New Release from My Personal Collection

Fort Williams, Cape Elizabeth, Oil on Canvas, 42 x 30", 2006

Prints available HERE. For inquiries about purchasing the original, email me directly: dianebeemartist@gmail.com

It doesn't matter what your art is, it could be writing, visual arts, film, or just about anything. The most agonizing and frustrating problem many artists face is coming up with a style that is unique to them and recognizable by others. And there is absolutely no shortcut for this. Floating around in the internet ether is the saying that it takes 10,000 hours of practice to master something. How do you count up the hours for the practice of art? I'm really not sure. I think it's really more like a lifetime! When do you start counting? For me, I would start when I was in grade school....spending hours and hours alone in the woods of Pennsylvania and just observing the trees.
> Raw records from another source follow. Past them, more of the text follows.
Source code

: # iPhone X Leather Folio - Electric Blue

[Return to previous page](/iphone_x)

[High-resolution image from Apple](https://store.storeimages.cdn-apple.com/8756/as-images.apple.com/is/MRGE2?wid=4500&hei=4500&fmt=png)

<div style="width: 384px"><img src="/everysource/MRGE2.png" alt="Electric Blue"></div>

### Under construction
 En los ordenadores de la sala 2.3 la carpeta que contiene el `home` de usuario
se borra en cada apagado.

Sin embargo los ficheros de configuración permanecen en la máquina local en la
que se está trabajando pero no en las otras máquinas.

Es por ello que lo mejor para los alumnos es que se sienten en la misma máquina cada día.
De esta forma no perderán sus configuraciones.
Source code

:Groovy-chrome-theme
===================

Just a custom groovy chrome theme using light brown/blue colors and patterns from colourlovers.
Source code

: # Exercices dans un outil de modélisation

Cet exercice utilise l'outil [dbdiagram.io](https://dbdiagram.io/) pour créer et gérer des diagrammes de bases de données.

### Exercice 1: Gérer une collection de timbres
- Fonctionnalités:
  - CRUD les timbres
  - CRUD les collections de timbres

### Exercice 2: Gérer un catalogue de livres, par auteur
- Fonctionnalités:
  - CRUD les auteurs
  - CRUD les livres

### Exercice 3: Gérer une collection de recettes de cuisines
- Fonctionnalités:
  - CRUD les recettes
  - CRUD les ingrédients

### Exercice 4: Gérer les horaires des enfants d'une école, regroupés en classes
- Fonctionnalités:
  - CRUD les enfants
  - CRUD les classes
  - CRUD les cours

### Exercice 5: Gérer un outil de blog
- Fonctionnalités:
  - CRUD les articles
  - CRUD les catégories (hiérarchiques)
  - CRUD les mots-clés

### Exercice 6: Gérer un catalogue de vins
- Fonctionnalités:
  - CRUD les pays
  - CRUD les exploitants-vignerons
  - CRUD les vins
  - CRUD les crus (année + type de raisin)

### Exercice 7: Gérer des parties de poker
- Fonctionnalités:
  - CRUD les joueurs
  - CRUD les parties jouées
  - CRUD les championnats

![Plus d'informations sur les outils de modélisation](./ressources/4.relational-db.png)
I started studying the Fauves around 1996, mostly by copying the ones I admired. If not whole paintings, sometimes partial paintings to copy the way a certain artist depicted a window. None of this work exists today because I am my own worst critic and have thrown most of it away. (That's a story for another blog post.) I distinctly remember spending a few months trying to copy a Matisse that ended up with me on the floor sobbing out of pure frustration. How could a painting that looked so simple and spontaneous completely stump me and cause me to want to rip my hair out!?!? ...Ah, such is the pain of trying to copy the Masters when we are anything but!

Henri Matisse, Interior at Nice,1921

I think I spent a lot of time just looking. I poured over books and spent a lot of money on them. Used book stores became a favorite destination! I marvel at how easy it is to see hundreds of paintings in short order today thanks to the internet! The time spent learning and being a fledgling is so humbling. And we really just have to get through it, especially if we can at some level realize that in all our ugly beginner efforts, there really is tremendous value. We can't get to where we are going without them.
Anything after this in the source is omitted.